Они идут вместе, тихо, старик двигается очень медленно, но мальчик не помогает ему, потому что боится прикоснуться к Роберту Сладкое Лекарство. Они идут к выходу из пещеры, где проверяют лошадей и облегчаются, разойдясь подальше и каждый глядя в другую часть темноты — в дождливую ночь.
13 Джексон-Парк, Иллинойс
Июль 1893 г.
В течение всей полуденной атаки на хижину белых поселенцев, даже после того, как он застрелен и убит прибывшей кавалерией, Паха Сапа нервничает — ему предстоит встреча с Рейн де Плашетт.

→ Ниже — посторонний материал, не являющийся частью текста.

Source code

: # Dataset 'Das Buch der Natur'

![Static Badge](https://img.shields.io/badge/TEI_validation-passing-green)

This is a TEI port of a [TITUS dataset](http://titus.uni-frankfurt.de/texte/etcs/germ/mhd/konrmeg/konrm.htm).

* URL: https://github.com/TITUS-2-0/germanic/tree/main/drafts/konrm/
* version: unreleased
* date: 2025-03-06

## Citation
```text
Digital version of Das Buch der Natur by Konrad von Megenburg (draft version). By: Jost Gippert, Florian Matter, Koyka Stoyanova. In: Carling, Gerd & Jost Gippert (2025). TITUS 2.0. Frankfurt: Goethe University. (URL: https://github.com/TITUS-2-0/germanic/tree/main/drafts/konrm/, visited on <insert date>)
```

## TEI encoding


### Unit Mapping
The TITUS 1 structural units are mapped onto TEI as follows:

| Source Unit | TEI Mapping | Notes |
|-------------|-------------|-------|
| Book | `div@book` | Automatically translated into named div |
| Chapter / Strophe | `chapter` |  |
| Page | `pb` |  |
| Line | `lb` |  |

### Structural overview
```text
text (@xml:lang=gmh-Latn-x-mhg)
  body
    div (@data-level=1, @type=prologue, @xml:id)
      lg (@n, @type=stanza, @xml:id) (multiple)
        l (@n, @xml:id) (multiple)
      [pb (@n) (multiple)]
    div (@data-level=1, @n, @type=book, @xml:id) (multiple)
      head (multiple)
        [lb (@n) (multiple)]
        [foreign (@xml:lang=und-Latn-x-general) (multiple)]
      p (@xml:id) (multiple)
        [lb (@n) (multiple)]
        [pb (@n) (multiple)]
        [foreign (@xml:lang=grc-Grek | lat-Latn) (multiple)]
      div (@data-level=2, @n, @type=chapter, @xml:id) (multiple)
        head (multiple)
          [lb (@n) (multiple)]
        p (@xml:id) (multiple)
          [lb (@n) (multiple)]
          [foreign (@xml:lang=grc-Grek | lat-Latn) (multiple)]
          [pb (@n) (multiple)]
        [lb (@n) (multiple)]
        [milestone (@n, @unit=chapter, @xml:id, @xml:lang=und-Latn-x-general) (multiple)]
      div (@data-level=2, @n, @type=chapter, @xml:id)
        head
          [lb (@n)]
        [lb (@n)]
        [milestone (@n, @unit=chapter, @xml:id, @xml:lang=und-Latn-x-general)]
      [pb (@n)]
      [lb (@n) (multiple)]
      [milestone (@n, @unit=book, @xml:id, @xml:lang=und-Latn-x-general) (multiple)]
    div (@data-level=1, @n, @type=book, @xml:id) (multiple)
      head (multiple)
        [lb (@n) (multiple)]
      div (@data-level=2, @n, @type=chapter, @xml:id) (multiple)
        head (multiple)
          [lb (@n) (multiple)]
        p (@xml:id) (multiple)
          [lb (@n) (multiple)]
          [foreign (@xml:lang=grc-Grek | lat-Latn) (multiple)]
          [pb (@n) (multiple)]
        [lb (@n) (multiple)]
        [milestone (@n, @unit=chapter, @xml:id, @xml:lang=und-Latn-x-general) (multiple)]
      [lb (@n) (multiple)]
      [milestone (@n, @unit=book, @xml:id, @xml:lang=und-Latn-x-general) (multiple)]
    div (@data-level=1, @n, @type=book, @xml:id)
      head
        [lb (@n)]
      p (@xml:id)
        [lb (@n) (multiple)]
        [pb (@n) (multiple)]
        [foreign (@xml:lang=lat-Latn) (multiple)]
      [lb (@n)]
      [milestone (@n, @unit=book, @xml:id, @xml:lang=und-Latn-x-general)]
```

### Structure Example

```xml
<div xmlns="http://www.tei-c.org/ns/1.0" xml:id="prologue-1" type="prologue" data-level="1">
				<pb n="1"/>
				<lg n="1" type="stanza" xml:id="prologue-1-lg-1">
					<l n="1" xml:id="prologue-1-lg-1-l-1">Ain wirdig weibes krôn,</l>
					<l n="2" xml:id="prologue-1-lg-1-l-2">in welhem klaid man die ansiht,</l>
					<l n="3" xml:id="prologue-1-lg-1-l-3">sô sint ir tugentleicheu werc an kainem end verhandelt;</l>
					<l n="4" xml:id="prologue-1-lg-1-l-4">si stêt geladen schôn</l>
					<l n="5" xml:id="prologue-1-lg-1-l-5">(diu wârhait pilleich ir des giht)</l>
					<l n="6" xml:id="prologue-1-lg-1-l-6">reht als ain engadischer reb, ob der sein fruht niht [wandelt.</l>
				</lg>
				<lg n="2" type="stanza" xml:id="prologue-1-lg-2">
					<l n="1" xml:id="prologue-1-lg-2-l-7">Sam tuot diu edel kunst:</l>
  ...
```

Еще ему не нравится, когда его убивают. Сам бы он ни за что не вызвался, но мистер К. показал на него и заявил, что это его собьют выстрелом с лошади, вот так оно все и получилось. Почти каждый вечер Паха Сапе приходится мучиться с синяками, растяжениями или разбитой левой коленкой, вылечить которую нет ни малейшей надежды. Для него специально насыпают холмик мягкой земли, чтобы он туда падал, этот холмик должен обновляться раз днем и раз вечером, но другие воины — в их абсолютно подлинном угаре — нередко забывают освободить для него место, и он не попадает на мягкую землю, ему приходится, взмахнув руками в воздухе, падать с высокого, пегой масти пони на жесткую, утрамбованную землю арены. После этого он должен лежать там мертвый, пока не проскачут мимо и над ним остатки его банды мародеров, составленной из разноплеменных индейцев, а потом, сразу же за этим, он должен опять и глазом не моргнуть, когда мимо поскачут солдаты. Ему уже три раза доставалось подкованным копытом, а он, будучи мертвым, даже не мог реагировать на это.

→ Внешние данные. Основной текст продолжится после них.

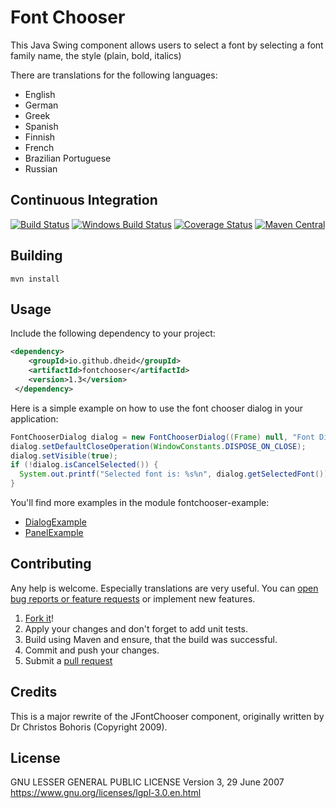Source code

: # Font Chooser

This Java Swing component allows users to select a font by selecting a font family name, the style (plain, bold, italics)

There are translations for the following languages:

* English
* German
* Greek
* Spanish
* Finnish
* French
* Brazilian Portuguese
* Russian

## Continuous Integration

[![Build Status](https://travis-ci.org/dheid/fontchooser.svg?branch=master)](https://travis-ci.org/dheid/fontchooser)
[![Windows Build Status](https://img.shields.io/appveyor/ci/dheid/fontchooser/master.svg?label=windows)](https://ci.appveyor.com/project/dheid/fontchooser/branch/master)
[![Coverage Status](https://coveralls.io/repos/github/dheid/fontchooser/badge.svg?branch=master)](https://coveralls.io/github/dheid/fontchooser?branch=master)
[![Maven Central](https://maven-badges.herokuapp.com/maven-central/io.github.dheid/fontchooser/badge.svg)](https://maven-badges.herokuapp.com/maven-central/io.github.dheid/fontchooser/)

## Building

    mvn install

## Usage

Include the following dependency to your project:
```xml 
<dependency>
    <groupId>io.github.dheid</groupId>
    <artifactId>fontchooser</artifactId>
    <version>1.3</version>
 </dependency>
```

Here is a simple example on how to use the font chooser dialog in your application:

```java
FontChooserDialog dialog = new FontChooserDialog((Frame) null, "Font Dialog Example", true);
dialog.setDefaultCloseOperation(WindowConstants.DISPOSE_ON_CLOSE);
dialog.setVisible(true);
if (!dialog.isCancelSelected()) {
  System.out.printf("Selected font is: %s%n", dialog.getSelectedFont());
}                                                               
```

You'll find more examples in the module fontchooser-example:

* [DialogExample](fontchooser-example/src/main/java/DialogExample.java)
* [PanelExample](fontchooser-example/src/main/java/PanelExample.java)

## Contributing

Any help is welcome. Especially translations are very useful. You can [open bug reports or feature requests](https://github.com/dheid/fontchooser/issues) or
implement new features.

1. [Fork it](https://github.com/dheid/fontchooser/fork)!
2. Apply your changes and don't forget to add unit tests.
3. Build using Maven and ensure, that the build was successful.
3. Commit and push your changes.
4. Submit a [pull request](https://github.com/dheid/fontchooser/pulls) 

## Credits

This is a major rewrite of the JFontChooser component, originally written by Dr Christos Bohoris (Copyright 2009).

## License

GNU LESSER GENERAL PUBLIC LICENSE
Version 3, 29 June 2007
https://www.gnu.org/licenses/lgpl-3.0.en.html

Его убивают дважды в день — на дневном и вечернем представлениях, и это убивает его. (Хорошо хоть, что ему позволено остаться в живых при нападении на Дедвудскую почтовую карету.) Он придерживается такой тактики: выбирает самую маленькую, самую низкую, самую неторопливую лошадь. Тогда он может соответствовать своему имени — тому имени, которое дали ему семнадцать лет назад вазичу; и если он должен продолжать умирать, то, по крайней мере, может гарантировать, что упадет с наименьшей высоты.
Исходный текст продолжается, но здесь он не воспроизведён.